Sports Watch
LOCAL golf fans got their first look at Michelle Wie, the 10-year-old golfing sensation, in the 54-hole HSWGA Stroke Play Championship at the Mid-Pacific Country Club this week. Wie, 10, has
got the gameWie, the youngest amateur ever to compete in a USGA championship tournament, finished third behind Kauai's Rachel Kyono and reigning Jennie K. champion Bobbi Kokx.
It was Wie's first appearance in a major tournament locally and she impressed the gallery and her peers with her ball-striking ability and especially her poise, which is remarkable for one so young.
And, in a word, she's got game.
"I was 10 when I first started," said Kyono, "and I was playing the little courses."
"I played with her the first two days and I forgot she's just 10 when I watched her play," added Anna Umemura, a two-time HSWGA stroke-play champion, who also was just 10 when she first took up golf.
"She's incredible for 10. She's way ahead of a lot of golfers.

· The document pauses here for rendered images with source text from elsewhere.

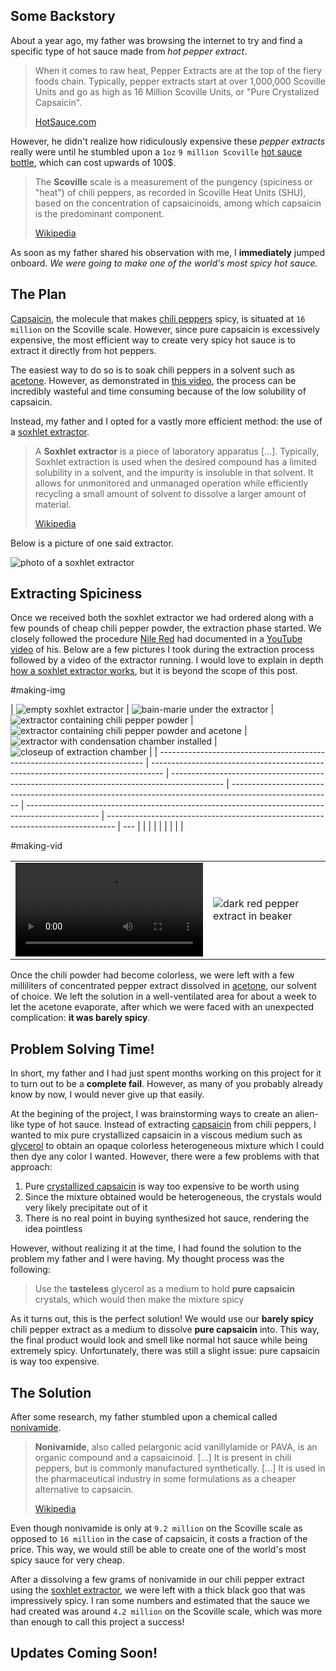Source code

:## Some Backstory

About a year ago, my father was browsing the internet to try and find a specific type of hot sauce made from _hot pepper extract_.

> When it comes to raw heat, Pepper Extracts are at the top of the fiery foods chain. Typically, pepper extracts start at over 1,000,000 Scoville Units and go as high as 16 Million Scoville Units, or "Pure Crystalized Capsaicin".
>
> [HotSauce.com](https://www.hotsauce.com/Hot-Pepper-Extracts-and-Hot-Sauce-Extracts/)

However, he didn't realize how ridiculously expensive these _pepper extracts_ really were until he stumbled upon a `1oz` `9 million Scoville` [hot sauce bottle](https://www.amazon.com/Mad-Dog-357-Plutonium-Scoville/dp/B00IIUEOEW/ref=sr_1_6?dchild=1&keywords=pepper+extract&qid=1630631905&sr=8-6), which can cost upwards of 100\$.

> The **Scoville** scale is a measurement of the pungency (spiciness or "heat") of chili peppers, as recorded in Scoville Heat Units (SHU), based on the concentration of capsaicinoids, among which capsaicin is the predominant component.
>
> [Wikipedia](https://en.wikipedia.org/wiki/Scoville_scale)

As soon as my father shared his observation with me, I **immediately** jumped onboard. _We were going to make one of the world's most spicy hot sauce._

## The Plan

[Capsaicin](https://en.wikipedia.org/wiki/Capsaicin), the molecule that makes [chili peppers](https://en.wikipedia.org/wiki/Chili_pepper) spicy, is situated at `16 million` on the Scoville scale. However, since pure capsaicin is excessively expensive, the most efficient way to create very spicy hot sauce is to extract it directly from hot peppers.

The easiest way to do so is to soak chili peppers in a solvent such as [acetone](https://en.wikipedia.org/wiki/Acetone). However, as demonstrated in [this video](https://www.youtube.com/watch?v=_4sR3Ph8MBk), the process can be incredibly wasteful and time consuming because of the low solubility of capsaicin.

Instead, my father and I opted for a vastly more efficient method: the use of a [soxhlet extractor](https://en.wikipedia.org/wiki/Soxhlet_extractor).

> A **Soxhlet extractor** is a piece of laboratory apparatus [...]. Typically, Soxhlet extraction is used when the desired compound has a limited solubility in a solvent, and the impurity is insoluble in that solvent. It allows for unmonitored and unmanaged operation while efficiently recycling a small amount of solvent to dissolve a larger amount of material.
>
> [Wikipedia](https://en.wikipedia.org/wiki/Soxhlet_extractor)

Below is a picture of one said extractor.

![photo of a soxhlet extractor](Making-the-Sauce/0003315_extractors-soxhlet-micro.jpeg)

## Extracting Spiciness

Once we received both the soxhlet extractor we had ordered along with a few pounds of cheap chili pepper powder, the extraction phase started. We closely followed the procedure [Nile Red](https://www.youtube.com/channel/UCFhXFikryT4aFcLkLw2LBLA) had documented in a [YouTube video](https://www.youtube.com/watch?v=cQIMLEwQWL0) of his. Below are a few pictures I took during the extraction process followed by a video of the extractor running. I would love to explain in depth [how a soxhlet extractor works](https://en.wikipedia.org/wiki/Soxhlet_extractor#Operation), but it is beyond the scope of this post.

#making-img

| ![empty soxhlet extractor](Making-the-Sauce/IMG_20201122_125247_5.min.jpg) | ![bain-marie under the extractor](Making-the-Sauce/IMG_20201122_125254_4.min.jpg) | ![extractor containing chili pepper powder](Making-the-Sauce/IMG_20201122_130512_4.min.jpg) | ![extractor containing chili pepper powder and acetone](Making-the-Sauce/IMG_20201122_130952_6.min.jpg) | ![extractor with condensation chamber installed](Making-the-Sauce/IMG_20201122_131150_5.min.jpg) | ![closeup of extraction chamber](Making-the-Sauce/IMG_20201122_133217_3.min.jpg) |
| -------------------------------------------------------------------------- | --------------------------------------------------------------------------------- | ------------------------------------------------------------------------------------------- | ------------------------------------------------------------------------------------------------------- | ------------------------------------------------------------------------------------------------ | -------------------------------------------------------------------------------- | --- |
|                                                                            |                                                                                   |                                                                                             |                                                                                                         |                                                                                                  |                                                                                  |     |

#making-vid

|                                                    |                                                                                      |
| -------------------------------------------------- | ------------------------------------------------------------------------------------ |
| ![video](Making-the-Sauce/VID_20201122_134120.mp4) | ![dark red pepper extract in beaker](Making-the-Sauce/IMG_20201122_172423_9.min.jpg) |

Once the chili powder had become colorless, we were left with a few milliliters of concentrated pepper extract dissolved in [acetone](https://en.wikipedia.org/wiki/Acetone), our solvent of choice. We left the solution in a well-ventilated area for about a week to let the acetone evaporate, after which we were faced with an unexpected complication: **it was barely spicy**.

## Problem Solving Time!

In short, my father and I had just spent months working on this project for it to turn out to be a **complete fail**. However, as many of you probably already know by now, I would never give up that easily.

At the begining of the project, I was brainstorming ways to create an alien-like type of hot sauce. Instead of extracting [capsaicin](https://en.wikipedia.org/wiki/Capsaicin) from chili peppers, I wanted to mix pure crystallized capsaicin in a viscous medium such as [glycerol](https://en.wikipedia.org/wiki/Glycerol) to obtain an opaque colorless heterogeneous mixture which I could then dye any color I wanted. However, there were a few problems with that approach:

1. Pure [crystallized capsaicin](https://en.wikipedia.org/wiki/Capsaicin) is way too expensive to be worth using
2. Since the mixture obtained would be heterogeneous, the crystals would very likely precipitate out of it
3. There is no real point in buying synthesized hot sauce, rendering the idea pointless

However, without realizing it at the time, I had found the solution to the problem my father and I were having. My thought process was the following:

> Use the **tasteless** glycerol as a medium to hold **pure capsaicin** crystals, which would then make the mixture spicy

As it turns out, this is the perfect solution! We would use our **barely spicy** chili pepper extract as a medium to dissolve **pure capsaicin** into. This way, the final product would look and smell like normal hot sauce while being extremely spicy. Unfortunately, there was still a slight issue: pure capsaicin is way too expensive.

## The Solution

After some research, my father stumbled upon a chemical called [nonivamide](https://en.wikipedia.org/wiki/Nonivamide).

> **Nonivamide**, also called pelargonic acid vanillylamide or PAVA, is an organic compound and a capsaicinoid. [...] It is present in chili peppers, but is commonly manufactured synthetically. [...] It is used in the pharmaceutical industry in some formulations as a cheaper alternative to capsaicin.
>
> [Wikipedia](https://en.wikipedia.org/wiki/Nonivamide)

Even though nonivamide is only at `9.2 million` on the Scoville scale as opposed to `16 million` in the case of capsaicin, it costs a fraction of the price. This way, we would still be able to create one of the world's most spicy sauce for very cheap.

After a dissolving a few grams of nonivamide in our chili pepper extract using the [soxhlet extractor](https://en.wikipedia.org/wiki/Soxhlet_extractor), we were left with a thick black goo that was impressively spicy. I ran some numbers and estimated that the sauce we had created was around `4.2 million` on the Scoville scale, which was more than enough to call this project a success!

## Updates Coming Soon!

<?
It's almost midnight and I'm incredibly tired, so the rest of the story will have to wait for another day...
?>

She looks like she's having fun, which is important."
The future certainly appears to be a great one for Wie, who will be 11 in October.
Interestingly, when she enters the sixth grade at Punahou School next month, Michelle will probably be the best wahine golfer on campus. But she won't be eligible to play high school golf for the Buffanblu until she becomes a ninth-grader.
MORE JUNIOR GOLF: More than 140 golfers representing 10 countries and 17 states will compete in the second World Junior Masters Championships next week at the Makaha West Golf Course.
The 54-hole tournament will start Tuesday. There will be winners in seven age divisions. And the young golfers will be in for a treat. They'll be welcomed by golf legend Chi Chi Rodriguez. Mark Kalilikane is the event's executive director.
PRO TO WATCH: With Greg Meyer not returning to defend his title, the player to watch in the Aloha Section PGA AT&T Stroke Play Championship starting Monday is Kevin Hayashi.
The Hilo pro won $2,559 and finished in a tie for ninth in the latest Golden Bear Tour event in Florida yesterday.
Hayashi also leads in points for player-of-the-year honors with 480 points based on performances in local Aloha Section PGA tournaments.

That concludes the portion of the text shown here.